The secondary stage, characterized in the acquired form chiefly by lymphatic engorgement and symmetrical, widely-spread, polymorphic cutaneous and mucous eruptions, and pathologically by a marked tendency to the proliferation of certain new small round nucleated cells, upon the presence of which depend all the manifestations of the disease, is in inherited syphilis strictly analogous. Eruptions of the same character make their appearance, differing only in minor points, as in a greater tendency to become moist or ulcerated, due to the more delicate texture of the infantile epidermis. To the same cause must be assigned the macroscopic peculiarities of the only syphiloderm said to be peculiar to infantile syphilis—pemphigus—which has been shown, however, to have a papular basis, and in that way to conform to all the other secondary eruptions.
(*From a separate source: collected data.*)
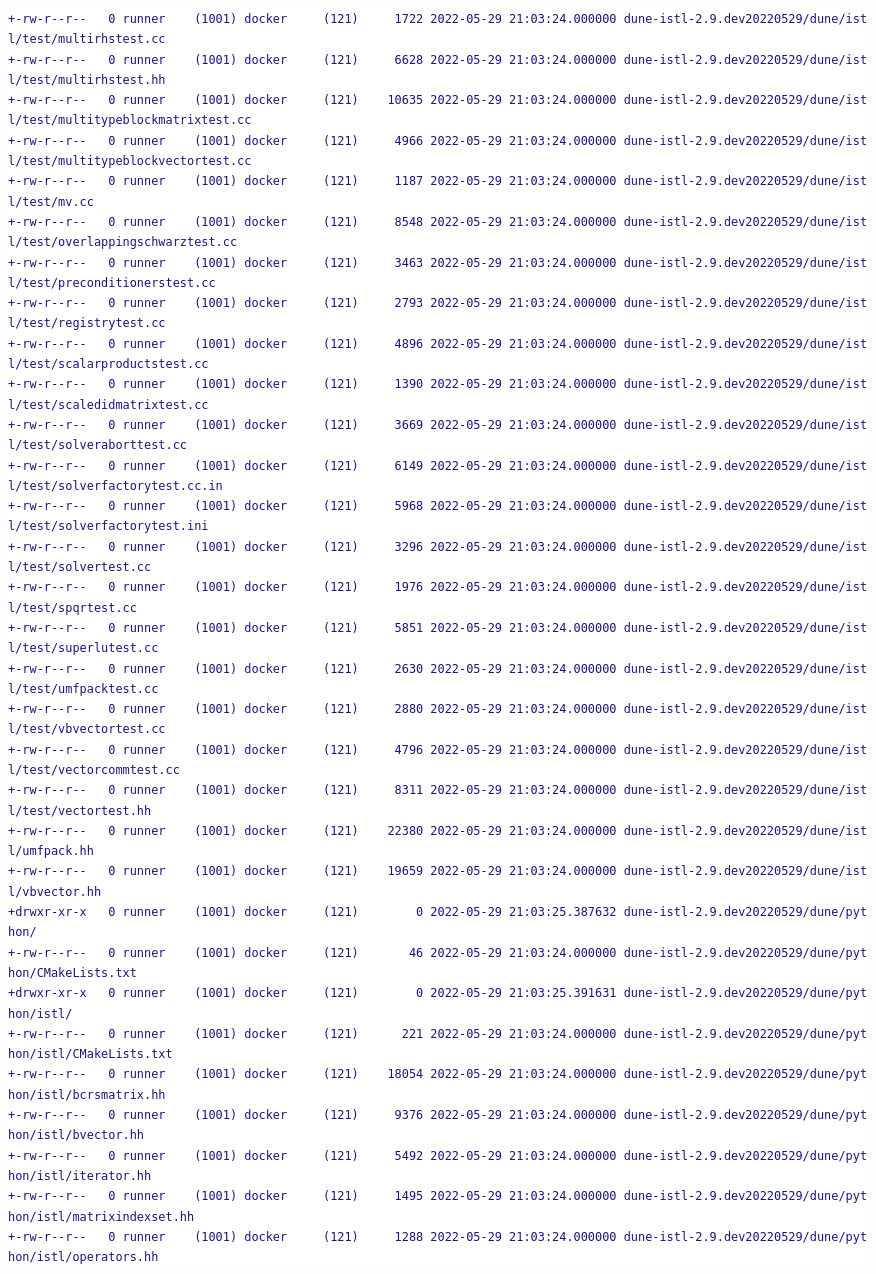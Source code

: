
 ```diff
+-rw-r--r--   0 runner    (1001) docker     (121)     1722 2022-05-29 21:03:24.000000 dune-istl-2.9.dev20220529/dune/istl/test/multirhstest.cc
+-rw-r--r--   0 runner    (1001) docker     (121)     6628 2022-05-29 21:03:24.000000 dune-istl-2.9.dev20220529/dune/istl/test/multirhstest.hh
+-rw-r--r--   0 runner    (1001) docker     (121)    10635 2022-05-29 21:03:24.000000 dune-istl-2.9.dev20220529/dune/istl/test/multitypeblockmatrixtest.cc
+-rw-r--r--   0 runner    (1001) docker     (121)     4966 2022-05-29 21:03:24.000000 dune-istl-2.9.dev20220529/dune/istl/test/multitypeblockvectortest.cc
+-rw-r--r--   0 runner    (1001) docker     (121)     1187 2022-05-29 21:03:24.000000 dune-istl-2.9.dev20220529/dune/istl/test/mv.cc
+-rw-r--r--   0 runner    (1001) docker     (121)     8548 2022-05-29 21:03:24.000000 dune-istl-2.9.dev20220529/dune/istl/test/overlappingschwarztest.cc
+-rw-r--r--   0 runner    (1001) docker     (121)     3463 2022-05-29 21:03:24.000000 dune-istl-2.9.dev20220529/dune/istl/test/preconditionerstest.cc
+-rw-r--r--   0 runner    (1001) docker     (121)     2793 2022-05-29 21:03:24.000000 dune-istl-2.9.dev20220529/dune/istl/test/registrytest.cc
+-rw-r--r--   0 runner    (1001) docker     (121)     4896 2022-05-29 21:03:24.000000 dune-istl-2.9.dev20220529/dune/istl/test/scalarproductstest.cc
+-rw-r--r--   0 runner    (1001) docker     (121)     1390 2022-05-29 21:03:24.000000 dune-istl-2.9.dev20220529/dune/istl/test/scaledidmatrixtest.cc
+-rw-r--r--   0 runner    (1001) docker     (121)     3669 2022-05-29 21:03:24.000000 dune-istl-2.9.dev20220529/dune/istl/test/solveraborttest.cc
+-rw-r--r--   0 runner    (1001) docker     (121)     6149 2022-05-29 21:03:24.000000 dune-istl-2.9.dev20220529/dune/istl/test/solverfactorytest.cc.in
+-rw-r--r--   0 runner    (1001) docker     (121)     5968 2022-05-29 21:03:24.000000 dune-istl-2.9.dev20220529/dune/istl/test/solverfactorytest.ini
+-rw-r--r--   0 runner    (1001) docker     (121)     3296 2022-05-29 21:03:24.000000 dune-istl-2.9.dev20220529/dune/istl/test/solvertest.cc
+-rw-r--r--   0 runner    (1001) docker     (121)     1976 2022-05-29 21:03:24.000000 dune-istl-2.9.dev20220529/dune/istl/test/spqrtest.cc
+-rw-r--r--   0 runner    (1001) docker     (121)     5851 2022-05-29 21:03:24.000000 dune-istl-2.9.dev20220529/dune/istl/test/superlutest.cc
+-rw-r--r--   0 runner    (1001) docker     (121)     2630 2022-05-29 21:03:24.000000 dune-istl-2.9.dev20220529/dune/istl/test/umfpacktest.cc
+-rw-r--r--   0 runner    (1001) docker     (121)     2880 2022-05-29 21:03:24.000000 dune-istl-2.9.dev20220529/dune/istl/test/vbvectortest.cc
+-rw-r--r--   0 runner    (1001) docker     (121)     4796 2022-05-29 21:03:24.000000 dune-istl-2.9.dev20220529/dune/istl/test/vectorcommtest.cc
+-rw-r--r--   0 runner    (1001) docker     (121)     8311 2022-05-29 21:03:24.000000 dune-istl-2.9.dev20220529/dune/istl/test/vectortest.hh
+-rw-r--r--   0 runner    (1001) docker     (121)    22380 2022-05-29 21:03:24.000000 dune-istl-2.9.dev20220529/dune/istl/umfpack.hh
+-rw-r--r--   0 runner    (1001) docker     (121)    19659 2022-05-29 21:03:24.000000 dune-istl-2.9.dev20220529/dune/istl/vbvector.hh
+drwxr-xr-x   0 runner    (1001) docker     (121)        0 2022-05-29 21:03:25.387632 dune-istl-2.9.dev20220529/dune/python/
+-rw-r--r--   0 runner    (1001) docker     (121)       46 2022-05-29 21:03:24.000000 dune-istl-2.9.dev20220529/dune/python/CMakeLists.txt
+drwxr-xr-x   0 runner    (1001) docker     (121)        0 2022-05-29 21:03:25.391631 dune-istl-2.9.dev20220529/dune/python/istl/
+-rw-r--r--   0 runner    (1001) docker     (121)      221 2022-05-29 21:03:24.000000 dune-istl-2.9.dev20220529/dune/python/istl/CMakeLists.txt
+-rw-r--r--   0 runner    (1001) docker     (121)    18054 2022-05-29 21:03:24.000000 dune-istl-2.9.dev20220529/dune/python/istl/bcrsmatrix.hh
+-rw-r--r--   0 runner    (1001) docker     (121)     9376 2022-05-29 21:03:24.000000 dune-istl-2.9.dev20220529/dune/python/istl/bvector.hh
+-rw-r--r--   0 runner    (1001) docker     (121)     5492 2022-05-29 21:03:24.000000 dune-istl-2.9.dev20220529/dune/python/istl/iterator.hh
+-rw-r--r--   0 runner    (1001) docker     (121)     1495 2022-05-29 21:03:24.000000 dune-istl-2.9.dev20220529/dune/python/istl/matrixindexset.hh
+-rw-r--r--   0 runner    (1001) docker     (121)     1288 2022-05-29 21:03:24.000000 dune-istl-2.9.dev20220529/dune/python/istl/operators.hh
```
The lymphatic engorgement either exists in the infant as in the adult or has its analogue in the enlargement of the spleen and liver—especially the former, which is almost as constant a phenomenon as is general glandular enlargement in acquired syphilis. The same pathological changes occur, the same infiltration of cells producing, according to their situation, papular, pustular, or mucous patches, or inflammation of such structures as the iris, choroid, or retina.
The tertiary stage, except in the fact that its phenomena may appear unusually early and may be commingled with those of the secondary period,208 does not widely differ in the hereditary from that of the acquired disease. It affects the same tissues, results in the same pathological formations, and is preceded by the same period of latency or quiescence of variable duration. There is no reliable evidence with which I am familiar to show that in this stage inherited syphilis is either contagious or transmissible—another point of close resemblance between the two varieties under consideration.
208 This is by no means unknown even in the acquired form; frequent examples of it have been recorded, and it can be readily explained either on the theory of relapses in parts previously diseased (Hutchinson), or on that of obliteration of lymphatic trunks and accumulation of nutritive waste (Otis).